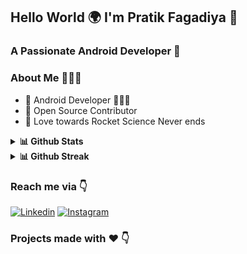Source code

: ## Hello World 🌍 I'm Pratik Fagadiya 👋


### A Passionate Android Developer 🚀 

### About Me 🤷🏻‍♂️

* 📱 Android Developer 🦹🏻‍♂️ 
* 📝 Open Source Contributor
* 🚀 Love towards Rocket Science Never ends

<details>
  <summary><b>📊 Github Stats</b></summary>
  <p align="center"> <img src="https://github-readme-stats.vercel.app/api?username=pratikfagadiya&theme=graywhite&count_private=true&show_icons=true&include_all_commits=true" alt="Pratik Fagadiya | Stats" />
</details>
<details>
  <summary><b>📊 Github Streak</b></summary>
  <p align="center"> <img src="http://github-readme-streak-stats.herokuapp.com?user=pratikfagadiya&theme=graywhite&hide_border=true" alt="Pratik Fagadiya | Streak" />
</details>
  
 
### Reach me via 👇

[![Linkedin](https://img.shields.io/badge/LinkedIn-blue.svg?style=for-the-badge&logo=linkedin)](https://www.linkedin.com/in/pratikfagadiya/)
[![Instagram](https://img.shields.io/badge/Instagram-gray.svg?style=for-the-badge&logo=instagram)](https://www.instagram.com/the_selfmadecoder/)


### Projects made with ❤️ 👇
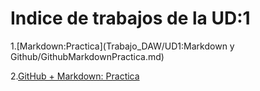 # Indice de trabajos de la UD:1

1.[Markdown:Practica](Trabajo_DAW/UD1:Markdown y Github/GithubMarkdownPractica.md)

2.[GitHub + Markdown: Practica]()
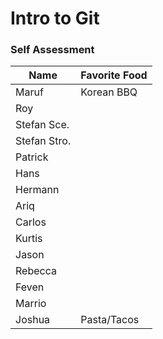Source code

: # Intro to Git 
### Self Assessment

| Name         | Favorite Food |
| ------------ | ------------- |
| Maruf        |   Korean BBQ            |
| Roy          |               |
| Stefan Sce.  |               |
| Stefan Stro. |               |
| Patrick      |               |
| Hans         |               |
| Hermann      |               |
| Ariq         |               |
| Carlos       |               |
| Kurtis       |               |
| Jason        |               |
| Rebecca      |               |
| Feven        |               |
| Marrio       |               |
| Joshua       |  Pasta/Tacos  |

==

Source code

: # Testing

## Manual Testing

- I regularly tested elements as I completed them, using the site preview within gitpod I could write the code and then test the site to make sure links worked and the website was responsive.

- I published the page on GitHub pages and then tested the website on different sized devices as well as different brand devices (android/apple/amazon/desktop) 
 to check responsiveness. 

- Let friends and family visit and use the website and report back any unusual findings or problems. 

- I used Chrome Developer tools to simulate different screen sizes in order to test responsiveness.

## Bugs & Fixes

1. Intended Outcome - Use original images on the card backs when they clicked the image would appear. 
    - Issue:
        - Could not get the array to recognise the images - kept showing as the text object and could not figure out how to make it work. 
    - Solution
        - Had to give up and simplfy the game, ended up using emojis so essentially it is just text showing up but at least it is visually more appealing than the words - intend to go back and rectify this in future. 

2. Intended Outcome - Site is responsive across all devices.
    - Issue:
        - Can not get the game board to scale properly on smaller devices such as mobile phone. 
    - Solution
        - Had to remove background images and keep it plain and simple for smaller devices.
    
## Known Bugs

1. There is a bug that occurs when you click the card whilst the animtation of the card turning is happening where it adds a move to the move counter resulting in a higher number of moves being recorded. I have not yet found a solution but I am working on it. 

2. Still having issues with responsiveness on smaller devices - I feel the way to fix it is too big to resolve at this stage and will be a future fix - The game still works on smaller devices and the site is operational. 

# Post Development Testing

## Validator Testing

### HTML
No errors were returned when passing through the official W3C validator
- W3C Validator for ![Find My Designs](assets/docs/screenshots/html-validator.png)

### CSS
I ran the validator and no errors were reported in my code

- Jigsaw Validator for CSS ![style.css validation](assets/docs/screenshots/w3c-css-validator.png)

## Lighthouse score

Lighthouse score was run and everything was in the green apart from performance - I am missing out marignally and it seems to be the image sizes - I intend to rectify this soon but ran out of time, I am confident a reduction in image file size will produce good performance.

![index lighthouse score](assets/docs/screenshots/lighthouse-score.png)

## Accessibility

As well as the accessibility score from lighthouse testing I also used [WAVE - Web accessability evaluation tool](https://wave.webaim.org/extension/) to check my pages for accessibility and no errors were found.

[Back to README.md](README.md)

-- Activity --
Produce a word-for-word copy of everything above from the line holding "- W3C Validator" down to the line holding "## Accessibility", with both of those lines kept.

-- Final answer --
- W3C Validator for ![Find My Designs](assets/docs/screenshots/html-validator.png)

### CSS
I ran the validator and no errors were reported in my code

- Jigsaw Validator for CSS ![style.css validation](assets/docs/screenshots/w3c-css-validator.png)

## Lighthouse score

Lighthouse score was run and everything was in the green apart from performance - I am missing out marignally and it seems to be the image sizes - I intend to rectify this soon but ran out of time, I am confident a reduction in image file size will produce good performance.

![index lighthouse score](assets/docs/screenshots/lighthouse-score.png)

## Accessibility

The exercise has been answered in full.